Stored data
============================================================

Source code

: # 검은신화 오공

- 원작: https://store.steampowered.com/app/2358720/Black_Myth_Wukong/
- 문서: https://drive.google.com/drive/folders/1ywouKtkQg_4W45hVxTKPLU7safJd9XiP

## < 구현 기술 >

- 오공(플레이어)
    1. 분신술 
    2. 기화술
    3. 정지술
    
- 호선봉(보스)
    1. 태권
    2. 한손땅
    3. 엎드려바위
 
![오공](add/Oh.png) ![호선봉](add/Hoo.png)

============================================================

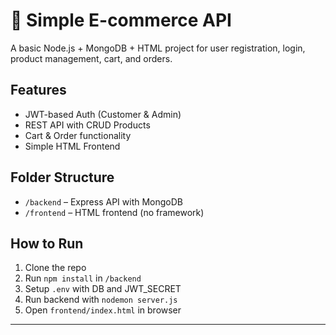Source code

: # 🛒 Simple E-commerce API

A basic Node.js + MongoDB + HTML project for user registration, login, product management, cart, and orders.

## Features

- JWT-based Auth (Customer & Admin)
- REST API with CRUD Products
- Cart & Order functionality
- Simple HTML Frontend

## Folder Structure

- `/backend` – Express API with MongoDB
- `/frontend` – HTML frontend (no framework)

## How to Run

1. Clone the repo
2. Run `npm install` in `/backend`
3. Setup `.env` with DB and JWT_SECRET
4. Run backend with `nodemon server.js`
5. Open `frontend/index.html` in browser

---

============================================================

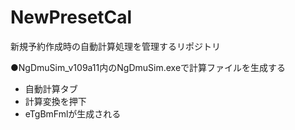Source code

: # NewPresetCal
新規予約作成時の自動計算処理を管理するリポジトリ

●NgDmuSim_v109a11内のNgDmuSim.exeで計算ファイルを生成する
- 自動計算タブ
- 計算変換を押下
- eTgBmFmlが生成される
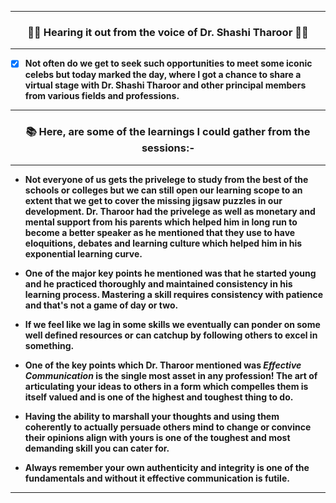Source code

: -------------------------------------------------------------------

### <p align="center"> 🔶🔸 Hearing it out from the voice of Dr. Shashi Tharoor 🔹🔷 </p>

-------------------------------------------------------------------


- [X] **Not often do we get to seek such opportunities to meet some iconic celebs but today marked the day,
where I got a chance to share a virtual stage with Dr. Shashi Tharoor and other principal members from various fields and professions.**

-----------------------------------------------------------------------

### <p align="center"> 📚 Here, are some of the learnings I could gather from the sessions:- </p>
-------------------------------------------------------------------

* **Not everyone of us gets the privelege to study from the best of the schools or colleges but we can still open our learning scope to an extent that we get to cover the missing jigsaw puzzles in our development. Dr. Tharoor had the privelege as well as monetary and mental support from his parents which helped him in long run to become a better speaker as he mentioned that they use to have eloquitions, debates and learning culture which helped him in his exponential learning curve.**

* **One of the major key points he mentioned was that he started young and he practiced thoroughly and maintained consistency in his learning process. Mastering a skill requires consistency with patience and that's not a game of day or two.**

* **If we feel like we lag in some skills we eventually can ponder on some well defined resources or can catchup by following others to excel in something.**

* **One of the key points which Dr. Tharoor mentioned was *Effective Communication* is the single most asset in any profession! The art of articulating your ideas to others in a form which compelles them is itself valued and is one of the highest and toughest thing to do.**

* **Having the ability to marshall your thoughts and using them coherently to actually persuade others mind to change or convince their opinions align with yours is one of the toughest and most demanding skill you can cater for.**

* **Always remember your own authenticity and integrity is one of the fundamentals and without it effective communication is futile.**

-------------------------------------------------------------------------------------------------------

============================================================

### ACTIVITY:
Copy out each line of the data containing the string "https".

### OUTPUT FOR THIS EXERCISE:
- 원작: https://store.steampowered.com/app/2358720/Black_Myth_Wukong/
- 문서: https://drive.google.com/drive/folders/1ywouKtkQg_4W45hVxTKPLU7safJd9XiP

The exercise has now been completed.